Cigarette smoking remains a leading cause of morbidity and premature mortality among US adults.1 After decades of public health efforts to promote smoking cessation, nearly 15% of US adults smoke cigarettes.2 Although smoking has declined dramatically among the population at large, low-income adults face a disproportionately high burden of smoking; nearly 30% of low-income adults are smokers.2 Further, smoking is costly for health care systems, as smoking is responsible for 9% of annual health care spending in the United States.3 The cost of health care spending attributable to smoking could be even greater, as research has shown that smoking may be associated with an even greater burden of disease than previously believed.4 The burden of financing this excess health care due to smoking falls disproportionately on public payers, such as Medicaid and Medicare.3
The Affordable Care Act (ACA) in 2014 provided states the option to expand Medicaid to all individuals with household incomes <138% of the federal poverty level (FPL), including low-income adults without dependent children or qualifying disabilities. Before the ACA Medicaid expansion, however, some states chose to expand Medicaid coverage to low-income adults via the implementation of Medicaid waivers. Without Medicaid coverage, most low-income adults have little access to care, including smoking cessation services.5 Previous studies have suggested that insurance coverage has a positive effect on smoking cessation.6–8 More specifically, prior research has shown that more generous coverage of smoking cessation in Medicaid before ACA Medicaid expansions was associated with 3 percentage-point increase in smoking cessation,8 whereas a study conducted in Massachusetts showed that 40% of recent enrollees used tobacco smoking cessation benefits in the first 2.5 years of enrolling.9 Further, a cohort study of patients in community health centers showed that recent enrollees had a 40% increase in the odds of quitting smoking and triple the odds of ordering smoking cessation medication.6
Starting in 2014, state Medicaid programs were required to cover smoking cessation services among newly eligible adults.10 For those adults covered by Medicaid before the ACA expansion, states had discretion about which smoking cessation services to cover. However, the large majority of state Medicaid programs provided coverage for effective smoking cessation medications before the ACA expansion.11 Thus, state expansion of Medicaid coverage to all low-income adults may have led to increased smoking cessation through improved access to primary care and to evidence-based smoking cessation treatments.

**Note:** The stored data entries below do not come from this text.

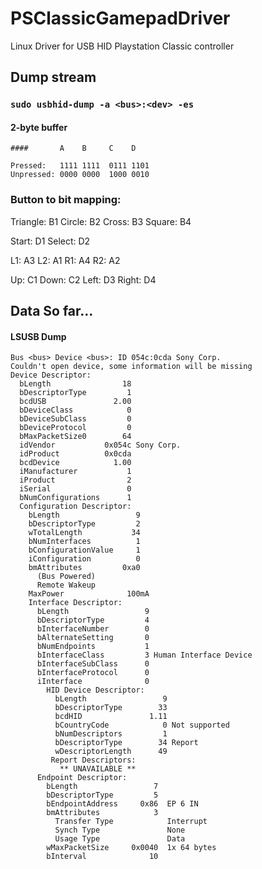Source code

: # PSClassicGamepadDriver

Linux Driver for USB HID Playstation Classic controller

## Dump stream

### `sudo usbhid-dump -a <bus>:<dev> -es`

#### 2-byte buffer

    ####       A    B     C    D

    Pressed:   1111 1111  0111 1101
    Unpressed: 0000 0000  1000 0010

### Button to bit mapping:

Triangle: B1
Circle: B2
Cross: B3
Square: B4

Start: D1
Select: D2

L1: A3
L2: A1
R1: A4
R2: A2

Up: C1
Down: C2
Left: D3
Right: D4


## Data So far...

#### LSUSB Dump

    Bus <bus> Device <bus>: ID 054c:0cda Sony Corp. 
    Couldn't open device, some information will be missing
    Device Descriptor:
      bLength                18
      bDescriptorType         1
      bcdUSB               2.00
      bDeviceClass            0 
      bDeviceSubClass         0 
      bDeviceProtocol         0 
      bMaxPacketSize0        64
      idVendor           0x054c Sony Corp.
      idProduct          0x0cda 
      bcdDevice            1.00
      iManufacturer           1 
      iProduct                2 
      iSerial                 0 
      bNumConfigurations      1
      Configuration Descriptor:
        bLength                 9
        bDescriptorType         2
        wTotalLength           34
        bNumInterfaces          1
        bConfigurationValue     1
        iConfiguration          0 
        bmAttributes         0xa0
          (Bus Powered)
          Remote Wakeup
        MaxPower              100mA
        Interface Descriptor:
          bLength                 9
          bDescriptorType         4
          bInterfaceNumber        0
          bAlternateSetting       0
          bNumEndpoints           1
          bInterfaceClass         3 Human Interface Device
          bInterfaceSubClass      0 
          bInterfaceProtocol      0 
          iInterface              0 
            HID Device Descriptor:
              bLength                 9
              bDescriptorType        33
              bcdHID               1.11
              bCountryCode            0 Not supported
              bNumDescriptors         1
              bDescriptorType        34 Report
              wDescriptorLength      49
             Report Descriptors: 
               ** UNAVAILABLE **
          Endpoint Descriptor:
            bLength                 7
            bDescriptorType         5
            bEndpointAddress     0x86  EP 6 IN
            bmAttributes            3
              Transfer Type            Interrupt
              Synch Type               None
              Usage Type               Data
            wMaxPacketSize     0x0040  1x 64 bytes
            bInterval              10


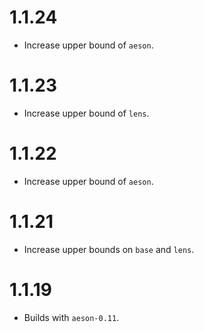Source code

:# 1.1.24

- Increase upper bound of `aeson`.

# 1.1.23

- Increase upper bound of `lens`.

# 1.1.22

- Increase upper bound of `aeson`.

# 1.1.21

- Increase upper bounds on `base` and `lens`.

# 1.1.19

- Builds with `aeson-0.11`.

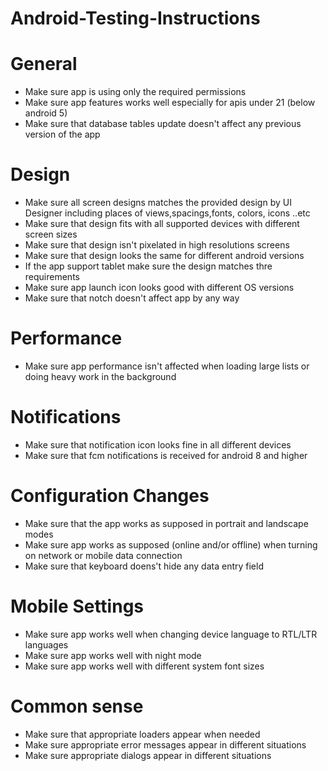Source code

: # Android-Testing-Instructions
# General
- Make sure app is using only the required permissions
- Make sure app features works well especially for apis under 21 (below android 5)
- Make sure that database tables update doesn't affect any previous version of the app  
# Design
- Make sure all screen designs matches the provided design by UI Designer including places of views,spacings,fonts, colors, icons ..etc 
- Make sure that design fits with all supported devices with different screen sizes  
- Make sure that design isn't pixelated in high resolutions screens 
- Make sure that design looks the same for different android versions  
- If the app support tablet make sure the design matches thre requirements
- Make sure app launch icon looks good with different OS versions  
- Make sure that notch doesn't affect app by any way  
# Performance
- Make sure app performance isn't affected when loading large lists or doing heavy work in the background  
# Notifications
- Make sure that notification icon looks fine in all different devices 
- Make sure that fcm notifications is received for android 8 and higher  
# Configuration Changes
- Make sure that the app works as supposed in portrait and landscape modes 
- Make sure app works as supposed (online and/or offline) when turning on network or mobile data connection 
- Make sure that keyboard doens't hide any data entry field  
# Mobile Settings
- Make sure app works well when changing device language to RTL/LTR languages  
- Make sure app works well with night mode  
- Make sure app works well with different system font sizes 
# Common sense
- Make sure that appropriate loaders appear when needed 
- Make sure appropriate error messages appear in different situations 
- Make sure appropriate dialogs appear in different situations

No national research, to our knowledge, has examined whether Medicaid coverage is associated with an increase in recent smoking cessation among low-income adults who previously were ineligible for Medicaid coverage. Our study took advantage of state variation in the timing of expanding Medicaid coverage to nonelderly adults without dependent children to determine if the ACA Medicaid expansion was associated with a decrease in smoking. We hypothesized that low-income adult current or former smokers residing in states with Medicaid coverage would have increased access to smoking cessation services through increased access to smoking cessation services.
Data and Study Sample
We used pooled cross-sectional data from the annual Behavioral Risk Factor Surveillance System (BRFSS) data in 2011–2015. BRFSS is an annual mobile and landline telephone survey of health behaviors, chronic conditions, and use of preventative measures for adults ages 18 years and above. BRFSS items measuring health care access have been shown to be highly reliable and valid.12,13 Because this secondary data analysis was conducted using publicly available dataset with deidentified participants, this study does not meet the federal definition of human subjects research, and the institutional review board approval was not needed.
We included adult, nonpregnant smokers and former smokers without qualifying disabilities or dependent children in the home who resided in the 50 states and Washington, DC, and who had incomes <100% of the FPL. We restricted the sample to current and former smokers, defined by respondent self-report. Current smokers self-identified as smoking every day or some days, and former smokers self-identified as not having smoked in the past month. Within that sample, we created a variable to indicate whether an individual was Medicaid-eligible in their state in a given year, based on self-reported income and household size. Medicaid eligibility is defined for individuals based on their household income as a percentage of the FPL. BRFSS asks respondents for their household income in the past 12 months along with the number of people who rely on that income. Annual household income was measured by BRFSS in categorical increments ranging from <$10,000 to ≥$75,000. To estimate household income, we took the midpoint of the income category for each respondent and treated it as the household income amount.14 This household income amount was then compared with the annual federal poverty guidelines by household size to convert dollar income to income as a percentage of the FPL. The unweighted sample for our study was 36,083 respondents (weighted n=18,493,506), including 25,738 people ages 18–64 years (weighted n=15,148,712) and 10,345 people ages 65 years and above (weighted n=3,344,793).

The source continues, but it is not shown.